▸ YOUR GOAL
Here is a listing; restate all of it exactly.

▸ RECORDED DATA
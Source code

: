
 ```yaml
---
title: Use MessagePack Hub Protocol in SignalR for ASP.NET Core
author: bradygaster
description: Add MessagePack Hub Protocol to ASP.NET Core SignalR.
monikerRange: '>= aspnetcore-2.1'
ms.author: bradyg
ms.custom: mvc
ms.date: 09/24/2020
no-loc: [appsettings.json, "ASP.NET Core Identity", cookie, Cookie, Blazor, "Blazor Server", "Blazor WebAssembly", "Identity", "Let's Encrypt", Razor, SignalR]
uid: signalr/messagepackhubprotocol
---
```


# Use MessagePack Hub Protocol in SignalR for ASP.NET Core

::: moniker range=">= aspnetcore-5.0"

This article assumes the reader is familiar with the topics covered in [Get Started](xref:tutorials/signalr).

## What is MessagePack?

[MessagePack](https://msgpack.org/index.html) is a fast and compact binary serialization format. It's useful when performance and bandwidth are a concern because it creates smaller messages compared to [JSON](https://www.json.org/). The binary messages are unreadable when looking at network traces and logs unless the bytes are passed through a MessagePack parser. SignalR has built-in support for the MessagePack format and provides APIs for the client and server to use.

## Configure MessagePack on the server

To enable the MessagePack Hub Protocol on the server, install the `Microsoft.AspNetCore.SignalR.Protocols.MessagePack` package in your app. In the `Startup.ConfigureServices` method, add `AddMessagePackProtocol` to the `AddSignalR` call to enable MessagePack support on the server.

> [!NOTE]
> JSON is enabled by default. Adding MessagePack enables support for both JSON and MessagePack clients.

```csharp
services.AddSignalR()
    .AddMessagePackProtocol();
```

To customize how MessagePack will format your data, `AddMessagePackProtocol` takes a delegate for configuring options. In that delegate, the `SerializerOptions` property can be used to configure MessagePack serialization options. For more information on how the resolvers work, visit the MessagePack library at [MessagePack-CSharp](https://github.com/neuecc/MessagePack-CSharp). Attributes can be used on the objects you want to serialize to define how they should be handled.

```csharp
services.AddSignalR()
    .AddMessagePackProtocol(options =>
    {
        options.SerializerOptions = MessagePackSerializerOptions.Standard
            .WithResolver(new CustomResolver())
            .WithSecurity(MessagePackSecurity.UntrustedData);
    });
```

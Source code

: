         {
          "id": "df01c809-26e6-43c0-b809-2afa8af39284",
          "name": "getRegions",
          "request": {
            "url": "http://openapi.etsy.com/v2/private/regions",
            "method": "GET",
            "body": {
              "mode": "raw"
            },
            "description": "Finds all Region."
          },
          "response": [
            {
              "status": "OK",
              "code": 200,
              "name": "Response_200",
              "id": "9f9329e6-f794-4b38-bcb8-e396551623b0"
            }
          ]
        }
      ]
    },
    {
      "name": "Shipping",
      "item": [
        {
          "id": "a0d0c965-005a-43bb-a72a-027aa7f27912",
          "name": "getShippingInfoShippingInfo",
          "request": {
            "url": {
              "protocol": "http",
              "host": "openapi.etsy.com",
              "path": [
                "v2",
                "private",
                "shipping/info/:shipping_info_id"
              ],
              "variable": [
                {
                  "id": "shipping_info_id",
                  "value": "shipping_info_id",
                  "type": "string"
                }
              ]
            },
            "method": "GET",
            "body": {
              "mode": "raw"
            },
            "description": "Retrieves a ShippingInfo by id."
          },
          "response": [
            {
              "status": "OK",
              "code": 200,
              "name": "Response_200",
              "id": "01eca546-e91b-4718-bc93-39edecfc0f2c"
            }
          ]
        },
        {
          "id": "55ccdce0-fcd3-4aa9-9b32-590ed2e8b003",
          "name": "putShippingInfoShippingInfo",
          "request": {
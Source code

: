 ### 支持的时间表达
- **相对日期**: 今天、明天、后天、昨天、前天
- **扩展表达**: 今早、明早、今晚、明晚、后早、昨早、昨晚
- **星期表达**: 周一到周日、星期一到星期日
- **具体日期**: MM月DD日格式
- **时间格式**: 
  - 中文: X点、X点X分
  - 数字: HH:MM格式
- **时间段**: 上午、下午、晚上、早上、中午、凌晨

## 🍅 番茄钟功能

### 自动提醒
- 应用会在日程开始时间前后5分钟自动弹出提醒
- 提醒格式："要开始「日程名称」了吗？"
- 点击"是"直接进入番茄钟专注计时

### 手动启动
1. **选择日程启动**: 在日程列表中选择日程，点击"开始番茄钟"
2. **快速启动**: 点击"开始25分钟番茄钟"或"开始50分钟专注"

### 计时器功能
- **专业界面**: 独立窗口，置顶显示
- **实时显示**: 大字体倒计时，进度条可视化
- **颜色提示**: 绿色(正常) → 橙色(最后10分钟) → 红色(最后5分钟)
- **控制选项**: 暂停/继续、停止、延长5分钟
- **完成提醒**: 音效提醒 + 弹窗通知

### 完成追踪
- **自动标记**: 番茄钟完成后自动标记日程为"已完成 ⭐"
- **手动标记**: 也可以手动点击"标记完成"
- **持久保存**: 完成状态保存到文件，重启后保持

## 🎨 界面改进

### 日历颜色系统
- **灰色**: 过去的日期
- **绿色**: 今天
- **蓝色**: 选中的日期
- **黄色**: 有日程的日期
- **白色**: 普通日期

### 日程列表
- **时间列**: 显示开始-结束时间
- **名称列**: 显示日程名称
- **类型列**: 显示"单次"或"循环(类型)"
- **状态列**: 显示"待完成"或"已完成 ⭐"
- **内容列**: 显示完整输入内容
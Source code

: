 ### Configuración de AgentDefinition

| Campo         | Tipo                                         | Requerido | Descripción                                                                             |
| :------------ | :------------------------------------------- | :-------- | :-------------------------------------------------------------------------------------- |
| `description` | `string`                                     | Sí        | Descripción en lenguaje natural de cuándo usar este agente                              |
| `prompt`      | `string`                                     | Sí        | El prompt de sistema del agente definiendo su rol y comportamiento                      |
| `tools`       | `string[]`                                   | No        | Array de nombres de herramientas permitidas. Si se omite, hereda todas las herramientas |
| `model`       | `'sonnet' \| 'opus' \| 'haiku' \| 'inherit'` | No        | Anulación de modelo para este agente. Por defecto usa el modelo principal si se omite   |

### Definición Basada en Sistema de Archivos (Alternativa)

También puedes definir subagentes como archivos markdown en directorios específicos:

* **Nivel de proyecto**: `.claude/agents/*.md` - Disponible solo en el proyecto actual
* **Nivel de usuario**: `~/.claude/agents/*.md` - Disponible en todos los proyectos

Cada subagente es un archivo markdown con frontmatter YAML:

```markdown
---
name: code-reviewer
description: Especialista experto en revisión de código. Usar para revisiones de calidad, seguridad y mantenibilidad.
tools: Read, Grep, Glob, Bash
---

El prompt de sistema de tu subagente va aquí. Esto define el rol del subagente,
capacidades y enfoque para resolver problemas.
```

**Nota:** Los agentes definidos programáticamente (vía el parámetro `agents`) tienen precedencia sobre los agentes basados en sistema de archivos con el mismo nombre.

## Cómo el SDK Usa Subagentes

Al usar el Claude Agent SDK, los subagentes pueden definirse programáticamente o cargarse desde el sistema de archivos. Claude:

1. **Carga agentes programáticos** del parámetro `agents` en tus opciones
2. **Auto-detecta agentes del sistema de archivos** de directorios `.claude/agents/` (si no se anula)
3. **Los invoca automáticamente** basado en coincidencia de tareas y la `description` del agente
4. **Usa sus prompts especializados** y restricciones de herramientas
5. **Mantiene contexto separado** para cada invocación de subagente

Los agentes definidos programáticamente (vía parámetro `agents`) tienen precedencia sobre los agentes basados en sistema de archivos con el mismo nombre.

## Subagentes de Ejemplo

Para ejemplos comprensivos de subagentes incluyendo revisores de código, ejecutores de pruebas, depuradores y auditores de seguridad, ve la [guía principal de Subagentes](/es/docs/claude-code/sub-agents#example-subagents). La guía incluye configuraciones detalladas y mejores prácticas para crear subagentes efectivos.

▸ REPLY
Source code

:
 ```yaml
---
title: Use MessagePack Hub Protocol in SignalR for ASP.NET Core
author: bradygaster
description: Add MessagePack Hub Protocol to ASP.NET Core SignalR.
monikerRange: '>= aspnetcore-2.1'
ms.author: bradyg
ms.custom: mvc
ms.date: 09/24/2020
no-loc: [appsettings.json, "ASP.NET Core Identity", cookie, Cookie, Blazor, "Blazor Server", "Blazor WebAssembly", "Identity", "Let's Encrypt", Razor, SignalR]
uid: signalr/messagepackhubprotocol
---
```


# Use MessagePack Hub Protocol in SignalR for ASP.NET Core

::: moniker range=">= aspnetcore-5.0"

This article assumes the reader is familiar with the topics covered in [Get Started](xref:tutorials/signalr).

## What is MessagePack?

[MessagePack](https://msgpack.org/index.html) is a fast and compact binary serialization format. It's useful when performance and bandwidth are a concern because it creates smaller messages compared to [JSON](https://www.json.org/). The binary messages are unreadable when looking at network traces and logs unless the bytes are passed through a MessagePack parser. SignalR has built-in support for the MessagePack format and provides APIs for the client and server to use.

## Configure MessagePack on the server

To enable the MessagePack Hub Protocol on the server, install the `Microsoft.AspNetCore.SignalR.Protocols.MessagePack` package in your app. In the `Startup.ConfigureServices` method, add `AddMessagePackProtocol` to the `AddSignalR` call to enable MessagePack support on the server.

> [!NOTE]
> JSON is enabled by default. Adding MessagePack enables support for both JSON and MessagePack clients.

```csharp
services.AddSignalR()
    .AddMessagePackProtocol();
```

To customize how MessagePack will format your data, `AddMessagePackProtocol` takes a delegate for configuring options. In that delegate, the `SerializerOptions` property can be used to configure MessagePack serialization options. For more information on how the resolvers work, visit the MessagePack library at [MessagePack-CSharp](https://github.com/neuecc/MessagePack-CSharp). Attributes can be used on the objects you want to serialize to define how they should be handled.

```csharp
services.AddSignalR()
    .AddMessagePackProtocol(options =>
    {
        options.SerializerOptions = MessagePackSerializerOptions.Standard
            .WithResolver(new CustomResolver())
            .WithSecurity(MessagePackSecurity.UntrustedData);
    });
```

Source code

:         {
          "id": "df01c809-26e6-43c0-b809-2afa8af39284",
          "name": "getRegions",
          "request": {
            "url": "http://openapi.etsy.com/v2/private/regions",
            "method": "GET",
            "body": {
              "mode": "raw"
            },
            "description": "Finds all Region."
          },
          "response": [
            {
              "status": "OK",
              "code": 200,
              "name": "Response_200",
              "id": "9f9329e6-f794-4b38-bcb8-e396551623b0"
            }
          ]
        }
      ]
    },
    {
      "name": "Shipping",
      "item": [
        {
          "id": "a0d0c965-005a-43bb-a72a-027aa7f27912",
          "name": "getShippingInfoShippingInfo",
          "request": {
            "url": {
              "protocol": "http",
              "host": "openapi.etsy.com",
              "path": [
                "v2",
                "private",
                "shipping/info/:shipping_info_id"
              ],
              "variable": [
                {
                  "id": "shipping_info_id",
                  "value": "shipping_info_id",
                  "type": "string"
                }
              ]
            },
            "method": "GET",
            "body": {
              "mode": "raw"
            },
            "description": "Retrieves a ShippingInfo by id."
          },
          "response": [
            {
              "status": "OK",
              "code": 200,
              "name": "Response_200",
              "id": "01eca546-e91b-4718-bc93-39edecfc0f2c"
            }
          ]
        },
        {
          "id": "55ccdce0-fcd3-4aa9-9b32-590ed2e8b003",
          "name": "putShippingInfoShippingInfo",
          "request": {
Source code

: ### 支持的时间表达
- **相对日期**: 今天、明天、后天、昨天、前天
- **扩展表达**: 今早、明早、今晚、明晚、后早、昨早、昨晚
- **星期表达**: 周一到周日、星期一到星期日
- **具体日期**: MM月DD日格式
- **时间格式**: 
  - 中文: X点、X点X分
  - 数字: HH:MM格式
- **时间段**: 上午、下午、晚上、早上、中午、凌晨

## 🍅 番茄钟功能

### 自动提醒
- 应用会在日程开始时间前后5分钟自动弹出提醒
- 提醒格式："要开始「日程名称」了吗？"
- 点击"是"直接进入番茄钟专注计时

### 手动启动
1. **选择日程启动**: 在日程列表中选择日程，点击"开始番茄钟"
2. **快速启动**: 点击"开始25分钟番茄钟"或"开始50分钟专注"

### 计时器功能
- **专业界面**: 独立窗口，置顶显示
- **实时显示**: 大字体倒计时，进度条可视化
- **颜色提示**: 绿色(正常) → 橙色(最后10分钟) → 红色(最后5分钟)
- **控制选项**: 暂停/继续、停止、延长5分钟
- **完成提醒**: 音效提醒 + 弹窗通知

### 完成追踪
- **自动标记**: 番茄钟完成后自动标记日程为"已完成 ⭐"
- **手动标记**: 也可以手动点击"标记完成"
- **持久保存**: 完成状态保存到文件，重启后保持

## 🎨 界面改进

### 日历颜色系统
- **灰色**: 过去的日期
- **绿色**: 今天
- **蓝色**: 选中的日期
- **黄色**: 有日程的日期
- **白色**: 普通日期

### 日程列表
- **时间列**: 显示开始-结束时间
- **名称列**: 显示日程名称
- **类型列**: 显示"单次"或"循环(类型)"
- **状态列**: 显示"待完成"或"已完成 ⭐"
- **内容列**: 显示完整输入内容
Source code

: ### Configuración de AgentDefinition

| Campo         | Tipo                                         | Requerido | Descripción                                                                             |
| :------------ | :------------------------------------------- | :-------- | :-------------------------------------------------------------------------------------- |
| `description` | `string`                                     | Sí        | Descripción en lenguaje natural de cuándo usar este agente                              |
| `prompt`      | `string`                                     | Sí        | El prompt de sistema del agente definiendo su rol y comportamiento                      |
| `tools`       | `string[]`                                   | No        | Array de nombres de herramientas permitidas. Si se omite, hereda todas las herramientas |
| `model`       | `'sonnet' \| 'opus' \| 'haiku' \| 'inherit'` | No        | Anulación de modelo para este agente. Por defecto usa el modelo principal si se omite   |

### Definición Basada en Sistema de Archivos (Alternativa)

También puedes definir subagentes como archivos markdown en directorios específicos:

* **Nivel de proyecto**: `.claude/agents/*.md` - Disponible solo en el proyecto actual
* **Nivel de usuario**: `~/.claude/agents/*.md` - Disponible en todos los proyectos

Cada subagente es un archivo markdown con frontmatter YAML:

```markdown
---
name: code-reviewer
description: Especialista experto en revisión de código. Usar para revisiones de calidad, seguridad y mantenibilidad.
tools: Read, Grep, Glob, Bash
---

El prompt de sistema de tu subagente va aquí. Esto define el rol del subagente,
capacidades y enfoque para resolver problemas.
```

**Nota:** Los agentes definidos programáticamente (vía el parámetro `agents`) tienen precedencia sobre los agentes basados en sistema de archivos con el mismo nombre.

## Cómo el SDK Usa Subagentes

Al usar el Claude Agent SDK, los subagentes pueden definirse programáticamente o cargarse desde el sistema de archivos. Claude:

1. **Carga agentes programáticos** del parámetro `agents` en tus opciones
2. **Auto-detecta agentes del sistema de archivos** de directorios `.claude/agents/` (si no se anula)
3. **Los invoca automáticamente** basado en coincidencia de tareas y la `description` del agente
4. **Usa sus prompts especializados** y restricciones de herramientas
5. **Mantiene contexto separado** para cada invocación de subagente

Los agentes definidos programáticamente (vía parámetro `agents`) tienen precedencia sobre los agentes basados en sistema de archivos con el mismo nombre.

## Subagentes de Ejemplo

Para ejemplos comprensivos de subagentes incluyendo revisores de código, ejecutores de pruebas, depuradores y auditores de seguridad, ve la [guía principal de Subagentes](/es/docs/claude-code/sub-agents#example-subagents). La guía incluye configuraciones detalladas y mejores prácticas para crear subagentes efectivos.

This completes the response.